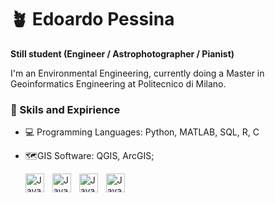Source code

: # 🪴 Edoardo Pessina

**Still student (Engineer / Astrophotographer / Pianist)**

I'm an Environmental Engineering, currently doing a Master in Geoinformatics Engineering at Politecnico di Milano.  

<!--![Anurag's GitHub stats](https://github-readme-stats.vercel.app/api?username=astroedo&show_icons=true&theme=radical)-->


### 🧰 Skils and Expirience 

* 💻 Programming Languages: Python, MATLAB, SQL, R, C
* 🗺️GIS Software: QGIS, ArcGIS;


  <img align="left" alt="Java" width="30px" style="padding-right:10px;" src="https://cdn.jsdelivr.net/gh/devicons/devicon@latest/icons/python/python-original.svg" />
  <img align="left" alt="Java" width="30px" style="padding-right:10px;" src="https://cdn.jsdelivr.net/gh/devicons/devicon@latest/icons/matlab/matlab-original.svg" />
  <img align="left" alt="Java" width="30px" style="padding-right:10px;" src="https://cdn.jsdelivr.net/gh/devicons/devicon@latest/icons/azuresqldatabase/azuresqldatabase-original.svg" />
  <img align="left" alt="Java" width="30px" style="padding-right:10px;" src="https://cdn.jsdelivr.net/gh/devicons/devicon@latest/icons/rstudio/rstudio-original.svg" />
  
          
          
<!--
**astroedo/astroedo** is a ✨ _special_ ✨ repository because its `README.md` (this file) appears on your GitHub profile.

Here are some ideas to get you started:


- 👯 I’m looking to collaborate on ...
- 🤔 I’m looking for help with ...
- 💬 Ask me about ...
- 😄 Pronouns: ...
- ⚡ Fun fact: ...
-->
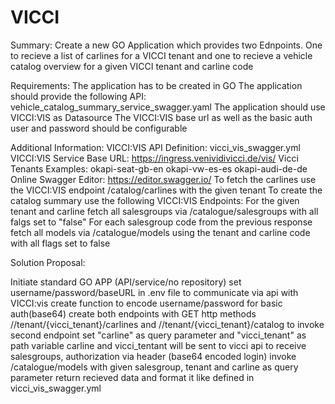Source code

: # VICCI
Summary:
Create a new GO Application which provides two Ednpoints. One to recieve a list of carlines for a VICCI tenant and one to recieve a vehicle catalog overview for a given VICCI tenant and carline code
 
Requirements:
The application has to be created in GO
The application should provide the following API: vehicle_catalog_summary_service_swagger.yaml
The application should use VICCI:VIS as Datasource
The VICCI:VIS base url as well as the basic auth user and password should be configurable
 
Additional Information:
VICCI:VIS API Definition: vicci_vis_swagger.yml
VICCI:VIS Service Base URL: https://ingress.venividivicci.de/vis/
Vicci Tenants Examples:
okapi-seat-gb-en
okapi-vw-es-es
okapi-audi-de-de
Online Swagger Editor: https://editor.swagger.io/
To fetch the carlines use the VICCI:VIS endpoint /catalog/carlines with the given tenant
To create the catalog summary use the following VICCI:VIS Endpoints:
For the given tenant and carline fetch all salesgroups via /catalogue/salesgroups with all falgs set to "false"
For each salesgroup code from the previous response fetch all models via /catalogue/models using the tenant and carline code with all flags set to false
 
Solution Proposal:
 
Initiate standard GO APP (API/service/no repository)
set username/password/baseURL in .env file to communicate via api with VICCI:vis
create function to encode username/password for basic auth(base64)
create both endpoints with GET http methods
   //tenant/{vicci_tenant}/carlines and //tenant/{vicci_tenant}/catalog
to invoke second endpoint set "carline" as query parameter and "vicci_tenant" as path variable
carline and vicci_tentant will be sent to vicci api to receive salesgroups, authorization via header (base64 encoded login)
invoke /catalogue/models with given salesgroup, tenant and carline as query parameter
return recieved data and format it like defined in vicci_vis_swagger.yml
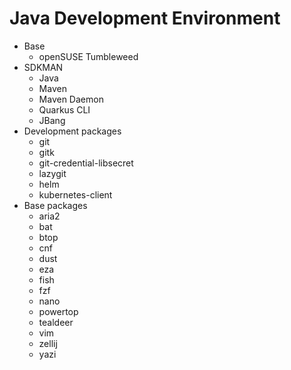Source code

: # Java Development Environment

- Base
  - openSUSE Tumbleweed
- SDKMAN
  - Java
  - Maven
  - Maven Daemon
  - Quarkus CLI
  - JBang
- Development packages
  - git
  - gitk
  - git-credential-libsecret
  - lazygit
  - helm
  - kubernetes-client
- Base packages
  - aria2
  - bat
  - btop
  - cnf
  - dust
  - eza
  - fish
  - fzf
  - nano
  - powertop
  - tealdeer
  - vim
  - zellij
  - yazi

* Your assignment
Only the lines from the start of the records to the line with "Software: QGIS, ArcGIS;" belong in the copy. Print them exactly, minus pictures.

* Answer for the task
Source code

: # 🪴 Edoardo Pessina

**Still student (Engineer / Astrophotographer / Pianist)**

I'm an Environmental Engineering, currently doing a Master in Geoinformatics Engineering at Politecnico di Milano.  

<!--![Anurag's GitHub stats](https://github-readme-stats.vercel.app/api?username=astroedo&show_icons=true&theme=radical)-->


### 🧰 Skils and Expirience 

* 💻 Programming Languages: Python, MATLAB, SQL, R, C
* 🗺️GIS Software: QGIS, ArcGIS;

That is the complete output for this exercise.